You can deploy this script to /usr/local/bin/sizecheck.sh
and run it interactively, from cron, or in CI pipelines. The ability to exclude patterns and set thresholds makes it suitable for complex environments where not all large folders are equally important.
Automation with Cron: Scheduled Monitoring and Alerting
Manual checks are great, but the real power comes when you automate them. With cron, you can schedule daily (or even hourly) size checks and trigger alerts if disk usage crosses critical thresholds.
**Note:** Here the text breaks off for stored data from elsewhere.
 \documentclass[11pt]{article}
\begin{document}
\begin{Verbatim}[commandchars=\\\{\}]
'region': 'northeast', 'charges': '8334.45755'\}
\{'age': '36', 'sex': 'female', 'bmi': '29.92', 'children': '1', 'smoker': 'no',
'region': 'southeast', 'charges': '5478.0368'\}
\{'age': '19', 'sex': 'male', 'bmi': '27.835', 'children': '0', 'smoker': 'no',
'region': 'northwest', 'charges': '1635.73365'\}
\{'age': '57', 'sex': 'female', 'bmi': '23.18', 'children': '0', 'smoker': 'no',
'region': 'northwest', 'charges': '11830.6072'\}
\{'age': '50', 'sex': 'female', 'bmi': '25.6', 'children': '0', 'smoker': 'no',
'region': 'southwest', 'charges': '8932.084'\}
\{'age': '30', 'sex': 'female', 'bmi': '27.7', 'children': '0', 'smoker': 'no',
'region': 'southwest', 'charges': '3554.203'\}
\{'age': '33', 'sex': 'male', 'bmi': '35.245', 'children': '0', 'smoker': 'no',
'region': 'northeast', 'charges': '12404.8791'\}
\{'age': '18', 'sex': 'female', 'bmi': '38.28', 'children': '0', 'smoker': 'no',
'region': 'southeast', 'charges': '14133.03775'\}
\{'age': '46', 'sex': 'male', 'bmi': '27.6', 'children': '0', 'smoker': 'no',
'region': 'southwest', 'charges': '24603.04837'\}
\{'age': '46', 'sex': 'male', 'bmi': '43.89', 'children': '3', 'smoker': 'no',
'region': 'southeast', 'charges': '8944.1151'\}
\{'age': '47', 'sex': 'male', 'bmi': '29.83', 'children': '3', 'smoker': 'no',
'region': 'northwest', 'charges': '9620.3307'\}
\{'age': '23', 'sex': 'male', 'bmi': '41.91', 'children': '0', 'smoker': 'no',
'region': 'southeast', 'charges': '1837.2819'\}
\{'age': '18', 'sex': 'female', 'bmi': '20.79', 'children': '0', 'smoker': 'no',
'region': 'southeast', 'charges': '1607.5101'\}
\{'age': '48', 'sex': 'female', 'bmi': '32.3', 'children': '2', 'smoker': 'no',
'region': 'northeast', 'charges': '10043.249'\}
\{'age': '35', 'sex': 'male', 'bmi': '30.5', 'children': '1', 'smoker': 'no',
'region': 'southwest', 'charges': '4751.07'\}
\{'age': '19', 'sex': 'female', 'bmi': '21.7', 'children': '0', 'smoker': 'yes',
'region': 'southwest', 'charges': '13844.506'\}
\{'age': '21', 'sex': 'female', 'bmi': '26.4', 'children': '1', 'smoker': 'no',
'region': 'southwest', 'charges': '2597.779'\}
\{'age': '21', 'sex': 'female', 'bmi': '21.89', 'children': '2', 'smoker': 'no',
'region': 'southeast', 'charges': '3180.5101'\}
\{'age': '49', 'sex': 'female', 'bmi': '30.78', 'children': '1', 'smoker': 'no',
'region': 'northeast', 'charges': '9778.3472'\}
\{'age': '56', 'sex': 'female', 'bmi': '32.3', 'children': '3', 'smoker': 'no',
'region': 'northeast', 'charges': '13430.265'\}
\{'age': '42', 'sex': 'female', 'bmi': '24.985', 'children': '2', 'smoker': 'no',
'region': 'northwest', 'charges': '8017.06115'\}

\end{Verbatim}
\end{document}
Here are some example cron entries:
# Edit with: crontab -e
# Every day at 8:00, fail if /var/log is > 5G
0 8 * * * /usr/local/bin/sizecheck.sh -p /var/log -t 5G -x || echo "Warning: /var/log exceeded 5G" >> /var/log/disk_warnings.log
# Every day at 8:10, capture top 10 heavy subdirs in $HOME
10 8 * * * /usr/local/bin/sizecheck.sh -p "$HOME" -n 10 --json >> "$HOME/.disk_reports/$(date +\%F).json"
These jobs provide two critical benefits:
- Proactive alerts: Get notified before disk usage becomes a crisis. The script exits nonzero when thresholds are breached, so you can trigger emails, SMS, or other alerts.
- Historical logs: By saving JSON output daily, you can track trends, investigate incidents, or build dashboards showing how your disk usage evolves over time.
Automated folder size monitoring is often the difference between a healthy system and a surprise outage. If you're running multiple servers, consider centralizing logs or integrating with monitoring solutions like Prometheus or Datadog.
Conclusion: Empower Your Infrastructure with Smart Bash Disk Checks
In this quick tutorial, we've shown how Bash, combined with the power of du
, sort
, and robust scripting practices, can help you understand and control disk usage at any scale. From a simple one-liner to a comprehensive production-ready script, these patterns are proven in development, DevOps, and SRE environments.
Investing a few minutes in learning and automating folder size checks pays off massively in uptime, predictability, and peace of mind. Whether you're maintaining your laptop, running a SaaS platform, or helping your team troubleshoot disk issues, these Bash techniques are tools you'll reach for again and again.
Ready to take your monitoring to the next level? Start with the provided scripts, adapt them to your needs, and schedule them with cron. The result: less firefighting, more time building what matters.